Mike Glanton, chairman of the Clayton County legislative delegation, said that as of Friday, he had not received the language of the proposed legislation and that the delegation as a whole had not discussed it.
"The Clayton County delegation has not sat down as a whole and looked at this together," he said. "As far as I am concerned, it is too late in the session to do something this complicated and huge. It is going to take some time to find some common ground, and make this feel like a win for all members involved."
Glanton said he discussed the Aerotropolis concept with "the chairman of the Fulton County delegation and one other member of the [Fulton] delegation, but had not discussed it with any Fulton County commissioners or the mayor of Atlanta. The authority could potentially involve several municipalities bordering the airport, as well as major investors, he said.
"I believe it is a good idea and it would promote the economic development that we need in the area," Glanton said. "This is something that really needs to be thought out, and fair for all parties involved. [BOC] Chairman [Eldrin] Bell told me that he was going to discontinue his effort at this time to push this legislation forward."
Bell said that in discussions with Fulton County, the Clayton County BOC encountered some opposition to the idea of the Clayton board selecting the majority of the authority members. Of the 20 members of the proposed authority, "my board wanted 11 of those members to be on the Clayton County side," he said.
"We had some difficulty agreeing on the number of the proposed members of the board," Bell said. "My board felt like, since 80 percent of the property was in Clayton County, that we should have more members. We were talking back and forth. ... I got some push back. Instead of allowing this to become a political squabble, we decided to pull back and better educate people on what the concept is."
Bell said that over the next year, the board would "bring in experts" to inform the public about the aerotropolis concept and build consensus with surrounding stakeholders.
Grant Wainscott, Clayton County economic development director, said an aerotropolis authority would serve as "a long-term planning mechanism" for airport-area development, as well as a tool with which to leverage resources.

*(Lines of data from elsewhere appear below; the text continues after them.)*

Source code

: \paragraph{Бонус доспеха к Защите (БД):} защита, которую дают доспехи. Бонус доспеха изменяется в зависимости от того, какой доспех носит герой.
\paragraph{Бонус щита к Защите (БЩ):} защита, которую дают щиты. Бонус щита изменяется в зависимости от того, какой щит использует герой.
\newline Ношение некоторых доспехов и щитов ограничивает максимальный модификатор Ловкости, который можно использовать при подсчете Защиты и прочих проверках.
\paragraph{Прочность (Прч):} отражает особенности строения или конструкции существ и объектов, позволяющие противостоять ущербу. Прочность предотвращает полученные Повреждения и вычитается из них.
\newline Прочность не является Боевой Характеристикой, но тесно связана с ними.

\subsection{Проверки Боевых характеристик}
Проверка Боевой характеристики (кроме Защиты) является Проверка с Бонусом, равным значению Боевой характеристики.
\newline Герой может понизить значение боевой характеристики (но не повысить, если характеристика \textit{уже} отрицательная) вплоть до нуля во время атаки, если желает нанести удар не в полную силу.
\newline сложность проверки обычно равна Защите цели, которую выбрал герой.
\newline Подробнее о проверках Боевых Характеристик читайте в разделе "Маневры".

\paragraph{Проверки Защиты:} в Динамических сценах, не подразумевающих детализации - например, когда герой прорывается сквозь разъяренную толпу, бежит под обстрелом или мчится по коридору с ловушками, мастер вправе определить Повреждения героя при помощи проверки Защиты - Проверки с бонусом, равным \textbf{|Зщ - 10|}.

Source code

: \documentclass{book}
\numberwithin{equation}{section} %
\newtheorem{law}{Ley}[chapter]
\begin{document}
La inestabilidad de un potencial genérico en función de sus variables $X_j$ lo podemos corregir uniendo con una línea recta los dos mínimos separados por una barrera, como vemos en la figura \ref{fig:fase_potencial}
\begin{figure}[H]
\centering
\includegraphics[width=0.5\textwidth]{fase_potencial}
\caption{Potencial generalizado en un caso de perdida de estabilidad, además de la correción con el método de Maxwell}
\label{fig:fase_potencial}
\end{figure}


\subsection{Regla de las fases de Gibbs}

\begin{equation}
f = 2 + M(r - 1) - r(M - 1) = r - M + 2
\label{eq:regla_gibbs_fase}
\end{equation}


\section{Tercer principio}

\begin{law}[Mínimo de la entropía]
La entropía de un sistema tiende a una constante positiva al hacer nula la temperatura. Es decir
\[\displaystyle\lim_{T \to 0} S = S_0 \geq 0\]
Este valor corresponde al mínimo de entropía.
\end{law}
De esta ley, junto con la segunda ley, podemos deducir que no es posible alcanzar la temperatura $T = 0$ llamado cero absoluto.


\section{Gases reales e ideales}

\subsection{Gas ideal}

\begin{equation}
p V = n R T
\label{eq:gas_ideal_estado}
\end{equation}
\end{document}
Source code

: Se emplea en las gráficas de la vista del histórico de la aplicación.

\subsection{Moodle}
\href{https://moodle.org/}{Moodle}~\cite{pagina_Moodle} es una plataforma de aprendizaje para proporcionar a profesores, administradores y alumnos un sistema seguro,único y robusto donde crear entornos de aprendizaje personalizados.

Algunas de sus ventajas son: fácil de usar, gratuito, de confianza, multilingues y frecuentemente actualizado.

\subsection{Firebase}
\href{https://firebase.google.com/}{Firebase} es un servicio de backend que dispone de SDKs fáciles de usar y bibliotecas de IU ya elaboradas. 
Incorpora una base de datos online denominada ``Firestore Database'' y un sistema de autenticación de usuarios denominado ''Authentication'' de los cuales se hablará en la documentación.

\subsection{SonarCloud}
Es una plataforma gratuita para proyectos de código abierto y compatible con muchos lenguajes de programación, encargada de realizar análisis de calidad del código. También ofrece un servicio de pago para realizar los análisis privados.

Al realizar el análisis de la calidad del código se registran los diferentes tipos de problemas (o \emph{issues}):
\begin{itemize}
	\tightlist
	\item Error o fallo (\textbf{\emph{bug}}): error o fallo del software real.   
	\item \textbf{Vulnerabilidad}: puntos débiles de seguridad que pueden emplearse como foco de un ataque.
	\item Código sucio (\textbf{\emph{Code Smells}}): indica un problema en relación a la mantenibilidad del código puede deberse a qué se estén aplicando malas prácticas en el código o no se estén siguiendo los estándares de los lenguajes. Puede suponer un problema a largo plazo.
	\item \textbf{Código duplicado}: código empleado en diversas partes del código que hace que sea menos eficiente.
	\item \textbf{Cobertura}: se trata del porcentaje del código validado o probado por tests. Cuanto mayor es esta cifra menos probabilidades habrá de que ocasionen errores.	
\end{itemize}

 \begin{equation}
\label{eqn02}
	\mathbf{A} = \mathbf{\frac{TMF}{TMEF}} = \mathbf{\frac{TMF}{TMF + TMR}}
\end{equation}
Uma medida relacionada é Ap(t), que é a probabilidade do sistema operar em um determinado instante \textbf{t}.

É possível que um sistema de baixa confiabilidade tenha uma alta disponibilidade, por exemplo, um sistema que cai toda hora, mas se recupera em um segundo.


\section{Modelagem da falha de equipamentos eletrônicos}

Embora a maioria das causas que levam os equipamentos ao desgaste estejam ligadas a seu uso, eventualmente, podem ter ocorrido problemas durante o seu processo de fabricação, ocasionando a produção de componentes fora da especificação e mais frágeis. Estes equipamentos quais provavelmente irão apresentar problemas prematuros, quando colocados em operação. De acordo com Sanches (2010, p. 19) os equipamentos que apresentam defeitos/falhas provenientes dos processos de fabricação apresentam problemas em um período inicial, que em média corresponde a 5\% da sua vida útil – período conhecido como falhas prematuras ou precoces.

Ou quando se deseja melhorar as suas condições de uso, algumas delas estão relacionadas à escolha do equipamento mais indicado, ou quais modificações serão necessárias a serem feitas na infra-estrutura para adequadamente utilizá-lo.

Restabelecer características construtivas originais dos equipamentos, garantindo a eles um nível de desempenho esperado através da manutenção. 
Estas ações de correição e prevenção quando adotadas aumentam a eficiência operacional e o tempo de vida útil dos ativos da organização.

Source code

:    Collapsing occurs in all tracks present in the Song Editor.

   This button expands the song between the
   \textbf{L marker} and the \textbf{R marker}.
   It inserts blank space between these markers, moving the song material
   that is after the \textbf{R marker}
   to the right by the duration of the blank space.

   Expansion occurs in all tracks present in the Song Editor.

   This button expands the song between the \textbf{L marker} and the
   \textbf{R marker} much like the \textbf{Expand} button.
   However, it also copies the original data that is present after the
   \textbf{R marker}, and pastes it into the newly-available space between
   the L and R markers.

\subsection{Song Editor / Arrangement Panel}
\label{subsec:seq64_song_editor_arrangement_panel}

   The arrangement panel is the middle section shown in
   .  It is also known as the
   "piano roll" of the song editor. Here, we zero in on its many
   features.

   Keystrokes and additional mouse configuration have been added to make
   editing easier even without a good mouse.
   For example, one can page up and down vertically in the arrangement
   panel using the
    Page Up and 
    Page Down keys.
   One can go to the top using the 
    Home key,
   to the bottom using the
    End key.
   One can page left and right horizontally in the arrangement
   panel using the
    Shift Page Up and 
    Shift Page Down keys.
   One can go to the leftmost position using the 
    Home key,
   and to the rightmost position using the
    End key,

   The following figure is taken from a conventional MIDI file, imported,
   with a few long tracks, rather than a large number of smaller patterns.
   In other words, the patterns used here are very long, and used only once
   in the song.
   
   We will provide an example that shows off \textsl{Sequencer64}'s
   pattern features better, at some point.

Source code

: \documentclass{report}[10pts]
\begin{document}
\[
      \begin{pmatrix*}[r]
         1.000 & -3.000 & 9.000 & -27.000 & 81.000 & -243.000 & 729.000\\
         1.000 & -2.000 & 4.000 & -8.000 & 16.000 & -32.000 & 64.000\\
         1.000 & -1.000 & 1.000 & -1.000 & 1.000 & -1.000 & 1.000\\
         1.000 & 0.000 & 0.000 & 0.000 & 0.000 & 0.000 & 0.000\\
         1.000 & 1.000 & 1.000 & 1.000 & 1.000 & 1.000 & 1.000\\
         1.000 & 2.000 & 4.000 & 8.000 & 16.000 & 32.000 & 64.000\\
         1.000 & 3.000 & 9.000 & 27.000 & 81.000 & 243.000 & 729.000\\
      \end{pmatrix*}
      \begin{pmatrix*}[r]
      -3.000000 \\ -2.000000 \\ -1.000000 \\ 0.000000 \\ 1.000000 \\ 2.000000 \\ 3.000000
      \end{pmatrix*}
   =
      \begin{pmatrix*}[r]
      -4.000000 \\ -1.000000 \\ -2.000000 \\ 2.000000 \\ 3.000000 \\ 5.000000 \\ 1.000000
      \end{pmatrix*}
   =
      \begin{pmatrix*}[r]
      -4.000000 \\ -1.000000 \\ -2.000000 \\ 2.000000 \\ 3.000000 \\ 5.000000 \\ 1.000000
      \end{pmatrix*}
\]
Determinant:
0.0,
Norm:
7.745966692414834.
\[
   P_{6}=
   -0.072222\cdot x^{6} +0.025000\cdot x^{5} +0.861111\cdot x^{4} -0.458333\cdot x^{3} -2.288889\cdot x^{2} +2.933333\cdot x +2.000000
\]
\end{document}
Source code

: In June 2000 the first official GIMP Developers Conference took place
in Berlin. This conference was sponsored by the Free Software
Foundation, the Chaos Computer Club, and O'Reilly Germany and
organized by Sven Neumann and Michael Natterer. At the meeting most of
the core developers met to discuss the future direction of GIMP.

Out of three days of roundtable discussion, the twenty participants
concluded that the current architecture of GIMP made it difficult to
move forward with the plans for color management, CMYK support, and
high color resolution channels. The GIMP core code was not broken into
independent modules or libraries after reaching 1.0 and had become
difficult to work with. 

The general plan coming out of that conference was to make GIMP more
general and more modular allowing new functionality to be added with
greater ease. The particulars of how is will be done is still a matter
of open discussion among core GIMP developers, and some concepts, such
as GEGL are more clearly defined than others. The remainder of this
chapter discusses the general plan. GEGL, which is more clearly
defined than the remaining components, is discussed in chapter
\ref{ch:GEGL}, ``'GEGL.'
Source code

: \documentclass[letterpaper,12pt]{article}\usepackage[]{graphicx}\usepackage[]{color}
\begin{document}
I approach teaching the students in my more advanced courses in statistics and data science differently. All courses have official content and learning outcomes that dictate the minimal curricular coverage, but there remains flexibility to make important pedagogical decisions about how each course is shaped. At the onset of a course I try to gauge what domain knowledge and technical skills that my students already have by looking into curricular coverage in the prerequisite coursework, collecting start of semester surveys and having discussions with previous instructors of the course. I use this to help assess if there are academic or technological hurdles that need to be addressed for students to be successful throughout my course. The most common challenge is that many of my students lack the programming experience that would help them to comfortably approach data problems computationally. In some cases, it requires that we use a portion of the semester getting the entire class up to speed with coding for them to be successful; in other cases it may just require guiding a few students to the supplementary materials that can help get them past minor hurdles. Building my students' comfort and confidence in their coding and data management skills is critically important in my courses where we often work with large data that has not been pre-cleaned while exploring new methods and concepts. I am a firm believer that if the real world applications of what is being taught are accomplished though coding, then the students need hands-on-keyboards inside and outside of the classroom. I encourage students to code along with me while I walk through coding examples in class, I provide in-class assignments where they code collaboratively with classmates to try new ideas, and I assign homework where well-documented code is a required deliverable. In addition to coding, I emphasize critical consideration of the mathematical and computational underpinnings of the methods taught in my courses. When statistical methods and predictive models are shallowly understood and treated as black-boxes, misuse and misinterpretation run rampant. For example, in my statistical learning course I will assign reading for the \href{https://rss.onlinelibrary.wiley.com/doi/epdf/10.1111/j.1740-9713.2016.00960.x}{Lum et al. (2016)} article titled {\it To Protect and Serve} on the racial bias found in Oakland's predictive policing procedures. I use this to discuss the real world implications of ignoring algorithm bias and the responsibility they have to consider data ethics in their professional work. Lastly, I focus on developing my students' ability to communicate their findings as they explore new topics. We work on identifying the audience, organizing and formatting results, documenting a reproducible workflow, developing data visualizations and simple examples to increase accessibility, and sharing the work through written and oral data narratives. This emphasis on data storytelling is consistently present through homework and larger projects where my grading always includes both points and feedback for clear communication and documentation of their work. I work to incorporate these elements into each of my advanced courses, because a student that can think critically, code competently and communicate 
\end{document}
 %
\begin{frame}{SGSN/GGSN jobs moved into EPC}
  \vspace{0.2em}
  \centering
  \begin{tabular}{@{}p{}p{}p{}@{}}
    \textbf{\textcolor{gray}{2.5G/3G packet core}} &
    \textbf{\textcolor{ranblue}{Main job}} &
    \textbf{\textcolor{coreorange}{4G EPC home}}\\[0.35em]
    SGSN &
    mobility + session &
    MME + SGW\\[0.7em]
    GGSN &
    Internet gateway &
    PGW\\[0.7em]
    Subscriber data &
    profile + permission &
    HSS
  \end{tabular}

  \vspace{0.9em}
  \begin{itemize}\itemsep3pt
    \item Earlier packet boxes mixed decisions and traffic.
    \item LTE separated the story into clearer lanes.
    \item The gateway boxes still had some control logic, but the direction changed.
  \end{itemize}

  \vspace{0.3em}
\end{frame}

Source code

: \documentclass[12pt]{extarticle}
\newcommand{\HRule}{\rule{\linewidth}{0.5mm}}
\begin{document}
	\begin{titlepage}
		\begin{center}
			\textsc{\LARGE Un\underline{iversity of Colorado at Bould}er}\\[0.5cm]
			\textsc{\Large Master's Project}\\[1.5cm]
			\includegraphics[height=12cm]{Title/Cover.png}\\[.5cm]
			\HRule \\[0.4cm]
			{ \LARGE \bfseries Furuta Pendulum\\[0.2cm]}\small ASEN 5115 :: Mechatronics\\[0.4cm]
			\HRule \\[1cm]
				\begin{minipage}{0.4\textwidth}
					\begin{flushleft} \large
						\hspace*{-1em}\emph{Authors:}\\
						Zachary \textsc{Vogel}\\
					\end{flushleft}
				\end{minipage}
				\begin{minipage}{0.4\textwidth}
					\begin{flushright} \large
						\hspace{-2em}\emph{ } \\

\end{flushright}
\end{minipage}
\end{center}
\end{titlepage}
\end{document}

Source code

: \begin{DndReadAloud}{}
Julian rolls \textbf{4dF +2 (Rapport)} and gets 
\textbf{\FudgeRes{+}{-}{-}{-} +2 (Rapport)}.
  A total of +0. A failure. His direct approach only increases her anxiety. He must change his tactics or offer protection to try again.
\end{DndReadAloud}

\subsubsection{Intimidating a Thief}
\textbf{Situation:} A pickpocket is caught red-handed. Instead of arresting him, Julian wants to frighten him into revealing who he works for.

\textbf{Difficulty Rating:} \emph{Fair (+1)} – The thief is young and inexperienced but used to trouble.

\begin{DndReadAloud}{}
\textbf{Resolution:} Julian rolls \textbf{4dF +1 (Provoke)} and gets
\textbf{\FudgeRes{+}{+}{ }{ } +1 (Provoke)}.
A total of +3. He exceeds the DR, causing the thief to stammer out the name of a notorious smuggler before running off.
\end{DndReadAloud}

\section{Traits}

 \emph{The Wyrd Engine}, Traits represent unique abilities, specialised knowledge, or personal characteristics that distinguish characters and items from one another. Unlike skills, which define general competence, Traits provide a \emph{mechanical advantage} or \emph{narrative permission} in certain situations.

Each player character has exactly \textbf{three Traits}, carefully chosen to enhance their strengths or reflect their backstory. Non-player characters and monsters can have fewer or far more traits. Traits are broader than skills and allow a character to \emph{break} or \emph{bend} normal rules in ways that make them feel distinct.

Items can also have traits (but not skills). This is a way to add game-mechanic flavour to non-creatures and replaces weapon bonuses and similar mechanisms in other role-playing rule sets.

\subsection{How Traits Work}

"We all understand the importance of keeping Hartsfield-Jackson the world's busiest airport, and to do that, we all need to work together," he said. "To just say we want to cooperate is one thing, but this provides some kind of structure that could be a potential funding mechanism. Working together cooperatively, we may be able to apply for larger resources than if we were working independently and doing our own projects."
Clayton Commissioner Michael Edmondson said that if the aerotropolis authority concept is successful, the model could be applied to other regional projects, such as commuter rail. "Just the idea itself is positive," he said. "Working together could mean that we could be multi-jurisdictional in other things. We could apply the same idea to support commuter rail down the road."
Glanton said he would work to bring together the legislative delegations and county commissions of both Fulton and Clayton counties, to discuss the aerotropolis authority idea over the summer.